Prostatectomie totale : traitement chirurgical de référence des cancer de prostate localisés.

Il consiste à retirer la totalité de la prostate et des vésicules séminales. Une fois l’ablation de la prostate effectuée, le canal de l’urètre est suturé à la vessie. Une sonde vésicale est mise en place pour 7 jours afin de permettre à la suture de cicatriser dans de bonnes conditions.

 

Dans certaines situations, ce geste est accompagné d’un curage ganglionnaire pour rechercher une dissémination des cellules cancéreuses vers les ganglions.

 

L’intervention peut se pratiquer selon trois voies d’abord, la voie ouverte qui est la plus ancienne, la voie coelioscopique et la voie robot assistée. Le choix de la voie d’abord dépend des habitudes du chirurgien.

 

Aucune étude n’a prouvé la supériorité d’une technique sur une autre, que cela sur le contrôle du cancer ou sur la récupération de la continence et des érections. Cependant, les voies mini invasives et en particulier la chirurgie robotique permettent des suites opératoires plus simples avec des temps d’hospitalisation plus courts, des douleurs moins importantes et un retour aux fonctions physiologiques (urinaires et sexuelles) probablement accéléré.

 

Les enjeux de l’ablation de la prostate

  • Le contrôle du cancer : l’objectif premier du traitement est de guérir le patient de son cancer et pour cela, la totalité de la tumeur doit être enlevée.

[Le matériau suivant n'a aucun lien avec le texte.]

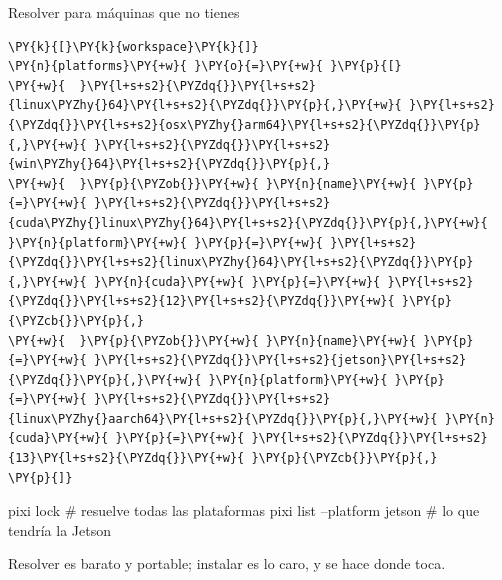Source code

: \documentclass[aspectratio=169]{beamer}
\begin{document}
\begin{frame}[fragile]{Resolver para máquinas que no tienes}
\begin{filelisting}
\begin{Verbatim}[commandchars=\\\{\},breaklines,breakanywhere]
\PY{k}{[}\PY{k}{workspace}\PY{k}{]}
\PY{n}{platforms}\PY{+w}{ }\PY{o}{=}\PY{+w}{ }\PY{p}{[}
\PY{+w}{  }\PY{l+s+s2}{\PYZdq{}}\PY{l+s+s2}{linux\PYZhy{}64}\PY{l+s+s2}{\PYZdq{}}\PY{p}{,}\PY{+w}{ }\PY{l+s+s2}{\PYZdq{}}\PY{l+s+s2}{osx\PYZhy{}arm64}\PY{l+s+s2}{\PYZdq{}}\PY{p}{,}\PY{+w}{ }\PY{l+s+s2}{\PYZdq{}}\PY{l+s+s2}{win\PYZhy{}64}\PY{l+s+s2}{\PYZdq{}}\PY{p}{,}
\PY{+w}{  }\PY{p}{\PYZob{}}\PY{+w}{ }\PY{n}{name}\PY{+w}{ }\PY{p}{=}\PY{+w}{ }\PY{l+s+s2}{\PYZdq{}}\PY{l+s+s2}{cuda\PYZhy{}linux\PYZhy{}64}\PY{l+s+s2}{\PYZdq{}}\PY{p}{,}\PY{+w}{ }\PY{n}{platform}\PY{+w}{ }\PY{p}{=}\PY{+w}{ }\PY{l+s+s2}{\PYZdq{}}\PY{l+s+s2}{linux\PYZhy{}64}\PY{l+s+s2}{\PYZdq{}}\PY{p}{,}\PY{+w}{ }\PY{n}{cuda}\PY{+w}{ }\PY{p}{=}\PY{+w}{ }\PY{l+s+s2}{\PYZdq{}}\PY{l+s+s2}{12}\PY{l+s+s2}{\PYZdq{}}\PY{+w}{ }\PY{p}{\PYZcb{}}\PY{p}{,}
\PY{+w}{  }\PY{p}{\PYZob{}}\PY{+w}{ }\PY{n}{name}\PY{+w}{ }\PY{p}{=}\PY{+w}{ }\PY{l+s+s2}{\PYZdq{}}\PY{l+s+s2}{jetson}\PY{l+s+s2}{\PYZdq{}}\PY{p}{,}\PY{+w}{ }\PY{n}{platform}\PY{+w}{ }\PY{p}{=}\PY{+w}{ }\PY{l+s+s2}{\PYZdq{}}\PY{l+s+s2}{linux\PYZhy{}aarch64}\PY{l+s+s2}{\PYZdq{}}\PY{p}{,}\PY{+w}{ }\PY{n}{cuda}\PY{+w}{ }\PY{p}{=}\PY{+w}{ }\PY{l+s+s2}{\PYZdq{}}\PY{l+s+s2}{13}\PY{l+s+s2}{\PYZdq{}}\PY{+w}{ }\PY{p}{\PYZcb{}}\PY{p}{,}
\PY{p}{]}
\end{Verbatim}
\end{filelisting}
\begin{terminal}
pixi lock                          # resuelve todas las plataformas
pixi list --platform jetson        # lo que tendría la Jetson
\end{terminal}
\vfill
\centering Resolver es barato y portable; instalar es lo caro, y se hace donde toca.
\end{frame}
\end{document}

Pour savoir si c’est le cas, la prostate est envoyée en analyse après l’intervention. Lorsque la tumeur a franchi les limites de la prostate ou que le geste opératoire est passé trop près de la prostate, des cellules cancéreuses peuvent ne pas avoir été retirées. Dans ce cas, en fonction de différents critères, une radiothérapie complémentaire peut être effectuée afin de compléter le traitement chirurgical.
  • La continence urinaire : L’incontinence urinaire permanente et définitive est exceptionnelle. Il existe des traitements spécifiques pour cela. Classiquement, la continence s’améliore au cours du temps à l’aide d’une rééducation périnéale par kinésithérapeute spécialisé. Il est conseillé d’attendre au moins 6 mois avant d’envisager une intervention complémentaire en cas d’incontinence urinaire permanente.
  • Les troubles de l’érection : L’ablation de la prostate entraîne la disparition complète des éjaculations ce qui ne signifie pas la perte du plaisir. Le risque de perte de l’érection est élevé, ce d’autant qu’une préservation des bandelettes vasculo-nerveuses de l’érection n’a pu être pratiquée. Il augmente avec l’existence de troubles de l’érection préexistants avant l’intervention chirurgicale, avec l’âge du patient et la taille de la tumeur. Malgré tous les progrès techniques chirurgicaux réalisés, il est impossible de garantir le maintien d’une érection complète ou partielle après l’intervention. La récupération est progressive et une prise en charge spécifique est proposée car des traitements médicamenteux ou chirurgicaux sont possibles.